Back in 1929, during the Great Depression in the US, New York City retailers needed a new way to lure shoppers into their stores.1 Bonwitt Teller, a department store from Fifth Avenue, found a way to accomplish that. A surrealist, Salvador Dali was engaged in designing their display windows. Although his first art piece for Bonwitt Teller was not highly regarded by New York’s shoppers, it certainly drew the attention to the department store. The time of truly artistic display windows begun and over the next decades Bonwitt Teller hired more artists, including Jasper Johns and Robert Rauschenberg in 1955, and James Rosenquist in 1959, who was also working for other retailers at that time – Bloomingdale’s and Tiffany. In 1961 Bonwitt Teller was advertised with Andy Warhol’s paintings in the display windows.2
Until now, the display windows are designed most often by artists, or artistic souls, but it is not the retailer’s intention to dress the shop windows only to attract shoppers. Nowadays, during the era of the internet3 and the popularity of shopping malls, the role of the storefronts is not only to attract consumers. They need to provide a decent shopping experience and improve the public space. A recently coined term “window shopping”, which describes the activity of strolling along the storefronts and admiring goods, as well as the popularity of high retail streets confirm that we are attracted by nicely designed storefronts.
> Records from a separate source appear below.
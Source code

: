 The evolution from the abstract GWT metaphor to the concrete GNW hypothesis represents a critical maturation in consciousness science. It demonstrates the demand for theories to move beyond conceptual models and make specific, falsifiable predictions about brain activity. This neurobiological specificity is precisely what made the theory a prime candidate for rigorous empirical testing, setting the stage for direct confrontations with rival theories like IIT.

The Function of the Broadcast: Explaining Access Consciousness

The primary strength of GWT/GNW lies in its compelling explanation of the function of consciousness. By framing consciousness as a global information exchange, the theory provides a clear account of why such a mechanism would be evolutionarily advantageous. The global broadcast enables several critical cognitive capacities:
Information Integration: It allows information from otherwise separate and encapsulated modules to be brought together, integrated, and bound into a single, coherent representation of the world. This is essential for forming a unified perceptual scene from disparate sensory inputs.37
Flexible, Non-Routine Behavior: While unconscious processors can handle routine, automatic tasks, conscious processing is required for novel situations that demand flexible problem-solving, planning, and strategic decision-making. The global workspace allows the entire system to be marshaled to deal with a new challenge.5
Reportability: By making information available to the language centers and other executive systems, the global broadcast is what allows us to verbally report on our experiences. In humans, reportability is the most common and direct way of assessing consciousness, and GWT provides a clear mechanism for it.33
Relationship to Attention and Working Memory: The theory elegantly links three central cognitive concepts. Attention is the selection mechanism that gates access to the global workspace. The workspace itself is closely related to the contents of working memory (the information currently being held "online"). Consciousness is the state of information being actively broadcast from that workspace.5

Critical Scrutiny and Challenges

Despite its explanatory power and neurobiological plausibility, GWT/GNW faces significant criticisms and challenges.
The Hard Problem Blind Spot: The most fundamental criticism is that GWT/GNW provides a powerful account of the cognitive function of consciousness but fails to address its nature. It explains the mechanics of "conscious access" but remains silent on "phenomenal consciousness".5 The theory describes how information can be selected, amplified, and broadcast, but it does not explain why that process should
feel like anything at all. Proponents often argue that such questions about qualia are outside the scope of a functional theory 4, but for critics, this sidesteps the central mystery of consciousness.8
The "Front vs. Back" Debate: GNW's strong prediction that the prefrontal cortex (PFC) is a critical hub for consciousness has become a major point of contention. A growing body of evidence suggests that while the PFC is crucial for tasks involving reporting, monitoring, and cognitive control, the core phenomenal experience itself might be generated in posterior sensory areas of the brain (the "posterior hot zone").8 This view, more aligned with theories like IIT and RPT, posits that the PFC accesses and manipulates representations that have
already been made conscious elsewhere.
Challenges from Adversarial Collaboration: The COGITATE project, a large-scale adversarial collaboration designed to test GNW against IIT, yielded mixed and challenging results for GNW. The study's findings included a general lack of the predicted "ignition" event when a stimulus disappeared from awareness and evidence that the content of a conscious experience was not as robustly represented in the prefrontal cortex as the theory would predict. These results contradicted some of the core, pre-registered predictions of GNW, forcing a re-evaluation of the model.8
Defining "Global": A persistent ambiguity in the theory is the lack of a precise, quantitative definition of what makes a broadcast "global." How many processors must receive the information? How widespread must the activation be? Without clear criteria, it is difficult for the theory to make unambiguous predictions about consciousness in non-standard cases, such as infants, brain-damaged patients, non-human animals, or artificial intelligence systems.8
The influence of artistic display windows on the activities on streets, which are the most public spaces in cities, was noticed also by art institutions such as The Royal Institute of British Architects or Museum of Modern Art which frequently place art along the streets – in display windows, and change public spaces into exhibitions.
RIBA Regent Street Windows Project, an annual event known worldwide, puts London’s architects together with distinguished retailers from Regent Street to create spectacular display windows. Krzyk Mody4, a polish exhibition from 2012, organized by the Art Museum in Warsaw, was developed in a collaboration with artists and fashion designers to prove that shop window can be something more than just a commercial. The exhibitions combined of display windows designed by artists have drawn a lot of attention and have allowed people to see storefronts from a different perspective.
Active plinths create vibrant urban spaces, but artistic storefronts can enhance the experience of streets as well. Along with function storefronts can be furnished with an art, forming eye-catching elements of streets and highlighting filled windows. In 1960 Armand Pierre Fernandez, furnished the entire space of Galerie Iris Clert in Paris with trash found on the city’s streets, and some of the gallery’s belongings. The see-through storefront allowed public to see everything – a pile of Parisian trash as well as Picasso’s and Manzoni’s pictures.5 Not only the shop window, but the entire store became art.
Artistic displays and window-shoppers are associated with the high retail streets, where we can experience the luxury by looking at designed storefronts. Creative installations in shop windows are not exclusive for designers. Local stores, situated in traditional residential neighborhoods have, more often than not, genuine, artistic display windows which can captivate us. So why do we not fill the neglected streets with window-shoppers and transform them into a place one wants to go?
Art in display windows can be a temporary tool for vacancy management and an opportunity for improvement of a street. Displays created by native or international artists can turn the entire street into a local or global destinations and, regardless of the distinction of artists6, foster neighborhood’s development, attract new businesses and bring pedestrians to the area. Art can be a street catalyst as well as a neighborhood catalyst. Wynwood Walls is now one of the Miami’s trendiest neighborhoods filled with a work of world-renowned street artists. Murals applied on the windowless, empty walls transformed the neglected district into a thriving destination, and boosted shops along several mixed-use streets. That form of an art installation was uncharted before, but now it partakes in the success of Wynwood Walls and the entire district.
Should we, instead of letting people walking by an empty storefront, give them a pleasure of passing by an art piece? Three-dimensional art installations in a display window can be an artistic destination in any city and alter any street. Art has an enormous influence on people, it draws our attention and stimulate intensive emotions. Art piece located in any surrounding arouses our interest, even if there is nothing aesthetically pleasing about it. Art changes the space or our perception of it.